● **Task requirements**: Set down the first line below and each line after it, ending with the one that holds "voice controlled outlet.". Pictures do not belong in the copy.
━━━━━ Records supplied ━━━━━
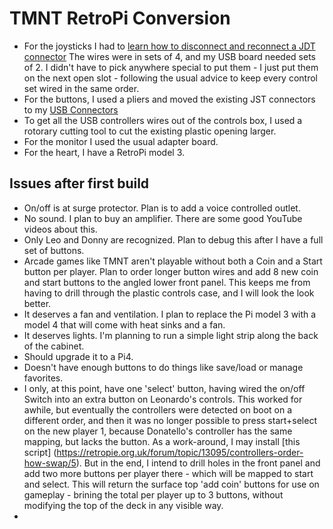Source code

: 
# TMNT RetroPi Conversion

+ For the joysticks I had to [learn how to disconnect and reconnect a JDT connector](https://youtu.be/kRvDgiX4Sk4) The wires were in sets of 4, and my USB board needed sets of 2. I didn't have to pick anywhere special to put them - I just put them on the next open slot - following the usual advice to keep every control set wired in the same order.
+ For the buttons, I used a pliers and moved the existing JST connectors to my [USB Connectors](https://smile.amazon.com/gp/aw/d/B01FZ797OC?psc=1&ref=ppx_pop_mob_b_asin_title)
+ To get all the USB controllers wires out of the controls box, I used a rotorary cutting tool to cut the existing plastic opening larger.
+ For the monitor I used the usual adapter board.
+ For the heart, I have a RetroPi model 3.


## Issues after first build

+ On/off is at surge protector. Plan is to add a voice controlled outlet.
+ No sound. I plan to buy an amplifier. There are some good YouTube videos about this.
+ Only Leo and Donny are recognized. Plan to debug this after I have a full set of buttons.
+ Arcade games like TMNT aren't playable without both a Coin and a Start button per player. Plan to order longer button wires and add 8 new coin and start buttons to the angled lower front panel. This keeps me from having to drill through the plastic controls case, and I will look the look better.
+ It deserves a fan and ventilation. I plan to replace the Pi model 3 with a model 4 that will come with heat sinks and a fan.
+ It deserves lights. I'm planning to run a simple light strip along the back of the cabinet.
+ Should upgrade it to a Pi4.
+ Doesn't have enough buttons to do things like save/load or manage favorites.
+ I only, at this point, have one 'select' button, having wired the on/off Switch into an extra button on Leonardo's controls. This worked for awhile, but eventually the controllers were detected on boot on a different order, and then it was no longer possible to press start+select on the new player 1, because Donatello's controller has the same mapping, but lacks the button. As a work-around, I may install [this script] (https://retropie.org.uk/forum/topic/13095/controllers-order-how-swap/5). But in the end, I intend to drill holes in the front panel and add two more buttons per player there - which will be mapped to start and select. This will return the surface top 'add coin' buttons for use on gameplay - brining the total per player up to 3 buttons, without modifying the top of the deck in any visible way.
+ 
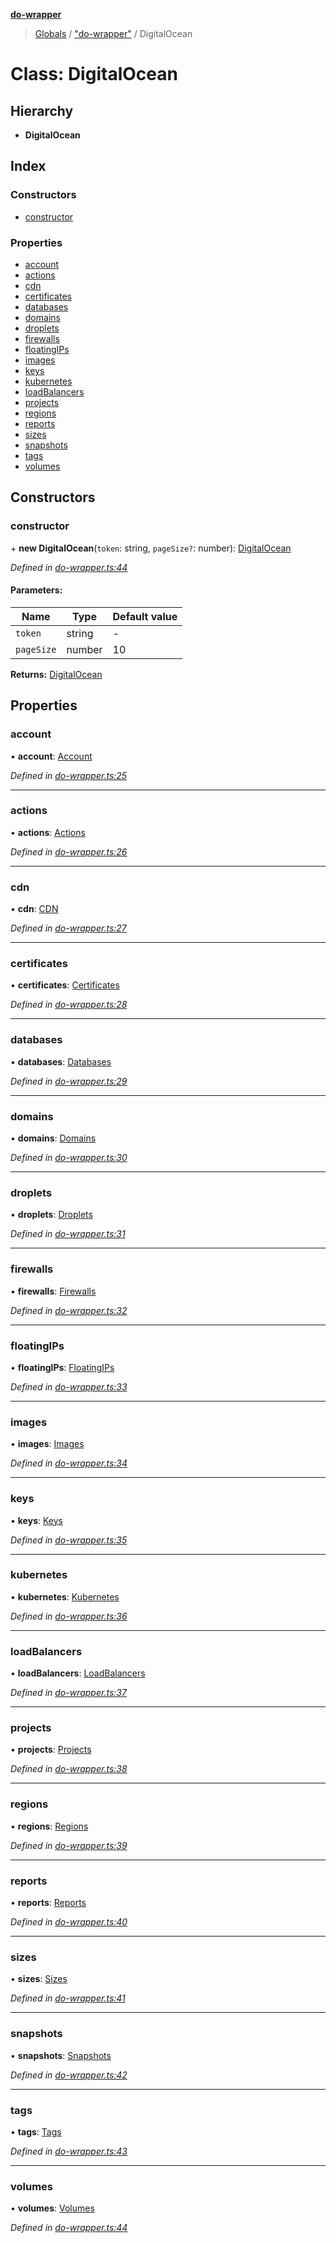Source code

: **[do-wrapper](../README.md)**

> [Globals](../globals.md) / ["do-wrapper"](../modules/_do_wrapper_.md) / DigitalOcean

# Class: DigitalOcean

## Hierarchy

* **DigitalOcean**

## Index

### Constructors

* [constructor](_do_wrapper_.digitalocean.md#constructor)

### Properties

* [account](_do_wrapper_.digitalocean.md#account)
* [actions](_do_wrapper_.digitalocean.md#actions)
* [cdn](_do_wrapper_.digitalocean.md#cdn)
* [certificates](_do_wrapper_.digitalocean.md#certificates)
* [databases](_do_wrapper_.digitalocean.md#databases)
* [domains](_do_wrapper_.digitalocean.md#domains)
* [droplets](_do_wrapper_.digitalocean.md#droplets)
* [firewalls](_do_wrapper_.digitalocean.md#firewalls)
* [floatingIPs](_do_wrapper_.digitalocean.md#floatingips)
* [images](_do_wrapper_.digitalocean.md#images)
* [keys](_do_wrapper_.digitalocean.md#keys)
* [kubernetes](_do_wrapper_.digitalocean.md#kubernetes)
* [loadBalancers](_do_wrapper_.digitalocean.md#loadbalancers)
* [projects](_do_wrapper_.digitalocean.md#projects)
* [regions](_do_wrapper_.digitalocean.md#regions)
* [reports](_do_wrapper_.digitalocean.md#reports)
* [sizes](_do_wrapper_.digitalocean.md#sizes)
* [snapshots](_do_wrapper_.digitalocean.md#snapshots)
* [tags](_do_wrapper_.digitalocean.md#tags)
* [volumes](_do_wrapper_.digitalocean.md#volumes)

## Constructors

### constructor

\+ **new DigitalOcean**(`token`: string, `pageSize?`: number): [DigitalOcean](_do_wrapper_.digitalocean.md)

*Defined in [do-wrapper.ts:44](https://github.com/matt-major/do-wrapper/blob/ace756c/src/do-wrapper.ts#L44)*

#### Parameters:

Name | Type | Default value |
------ | ------ | ------ |
`token` | string | - |
`pageSize` | number | 10 |

**Returns:** [DigitalOcean](_do_wrapper_.digitalocean.md)

## Properties

### account

•  **account**: [Account](_modules_account_.account.md)

*Defined in [do-wrapper.ts:25](https://github.com/matt-major/do-wrapper/blob/ace756c/src/do-wrapper.ts#L25)*

___

### actions

•  **actions**: [Actions](_modules_actions_.actions.md)

*Defined in [do-wrapper.ts:26](https://github.com/matt-major/do-wrapper/blob/ace756c/src/do-wrapper.ts#L26)*

___

### cdn

•  **cdn**: [CDN](_modules_cdn_.cdn.md)

*Defined in [do-wrapper.ts:27](https://github.com/matt-major/do-wrapper/blob/ace756c/src/do-wrapper.ts#L27)*

___

### certificates

•  **certificates**: [Certificates](_modules_certificates_.certificates.md)

*Defined in [do-wrapper.ts:28](https://github.com/matt-major/do-wrapper/blob/ace756c/src/do-wrapper.ts#L28)*

___

### databases

•  **databases**: [Databases](_modules_databases_.databases.md)

*Defined in [do-wrapper.ts:29](https://github.com/matt-major/do-wrapper/blob/ace756c/src/do-wrapper.ts#L29)*

___

### domains

•  **domains**: [Domains](_modules_domains_.domains.md)

*Defined in [do-wrapper.ts:30](https://github.com/matt-major/do-wrapper/blob/ace756c/src/do-wrapper.ts#L30)*

___

### droplets

•  **droplets**: [Droplets](_modules_droplets_.droplets.md)

*Defined in [do-wrapper.ts:31](https://github.com/matt-major/do-wrapper/blob/ace756c/src/do-wrapper.ts#L31)*

___

### firewalls

•  **firewalls**: [Firewalls](_modules_firewalls_.firewalls.md)

*Defined in [do-wrapper.ts:32](https://github.com/matt-major/do-wrapper/blob/ace756c/src/do-wrapper.ts#L32)*

___

### floatingIPs

•  **floatingIPs**: [FloatingIPs](_modules_floating_ip_.floatingips.md)

*Defined in [do-wrapper.ts:33](https://github.com/matt-major/do-wrapper/blob/ace756c/src/do-wrapper.ts#L33)*

___

### images

•  **images**: [Images](_modules_images_.images.md)

*Defined in [do-wrapper.ts:34](https://github.com/matt-major/do-wrapper/blob/ace756c/src/do-wrapper.ts#L34)*

___

### keys

•  **keys**: [Keys](_modules_keys_.keys.md)

*Defined in [do-wrapper.ts:35](https://github.com/matt-major/do-wrapper/blob/ace756c/src/do-wrapper.ts#L35)*

___

### kubernetes

•  **kubernetes**: [Kubernetes](_modules_kubernetes_.kubernetes.md)

*Defined in [do-wrapper.ts:36](https://github.com/matt-major/do-wrapper/blob/ace756c/src/do-wrapper.ts#L36)*

___

### loadBalancers

•  **loadBalancers**: [LoadBalancers](_modules_load_balancers_.loadbalancers.md)

*Defined in [do-wrapper.ts:37](https://github.com/matt-major/do-wrapper/blob/ace756c/src/do-wrapper.ts#L37)*

___

### projects

•  **projects**: [Projects](_modules_projects_.projects.md)

*Defined in [do-wrapper.ts:38](https://github.com/matt-major/do-wrapper/blob/ace756c/src/do-wrapper.ts#L38)*

___

### regions

•  **regions**: [Regions](_modules_regions_.regions.md)

*Defined in [do-wrapper.ts:39](https://github.com/matt-major/do-wrapper/blob/ace756c/src/do-wrapper.ts#L39)*

___

### reports

•  **reports**: [Reports](_modules_reports_.reports.md)

*Defined in [do-wrapper.ts:40](https://github.com/matt-major/do-wrapper/blob/ace756c/src/do-wrapper.ts#L40)*

___

### sizes

•  **sizes**: [Sizes](_modules_sizes_.sizes.md)

*Defined in [do-wrapper.ts:41](https://github.com/matt-major/do-wrapper/blob/ace756c/src/do-wrapper.ts#L41)*

___

### snapshots

•  **snapshots**: [Snapshots](_modules_snapshots_.snapshots.md)

*Defined in [do-wrapper.ts:42](https://github.com/matt-major/do-wrapper/blob/ace756c/src/do-wrapper.ts#L42)*

___

### tags

•  **tags**: [Tags](_modules_tags_.tags.md)

*Defined in [do-wrapper.ts:43](https://github.com/matt-major/do-wrapper/blob/ace756c/src/do-wrapper.ts#L43)*

___

### volumes

•  **volumes**: [Volumes](_modules_volumes_.volumes.md)

*Defined in [do-wrapper.ts:44](https://github.com/matt-major/do-wrapper/blob/ace756c/src/do-wrapper.ts#L44)*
━━━━━
● **Response for this exercise**:
Source code

: 
# TMNT RetroPi Conversion

+ For the joysticks I had to [learn how to disconnect and reconnect a JDT connector](https://youtu.be/kRvDgiX4Sk4) The wires were in sets of 4, and my USB board needed sets of 2. I didn't have to pick anywhere special to put them - I just put them on the next open slot - following the usual advice to keep every control set wired in the same order.
+ For the buttons, I used a pliers and moved the existing JST connectors to my [USB Connectors](https://smile.amazon.com/gp/aw/d/B01FZ797OC?psc=1&ref=ppx_pop_mob_b_asin_title)
+ To get all the USB controllers wires out of the controls box, I used a rotorary cutting tool to cut the existing plastic opening larger.
+ For the monitor I used the usual adapter board.
+ For the heart, I have a RetroPi model 3.


## Issues after first build

+ On/off is at surge protector. Plan is to add a voice controlled outlet.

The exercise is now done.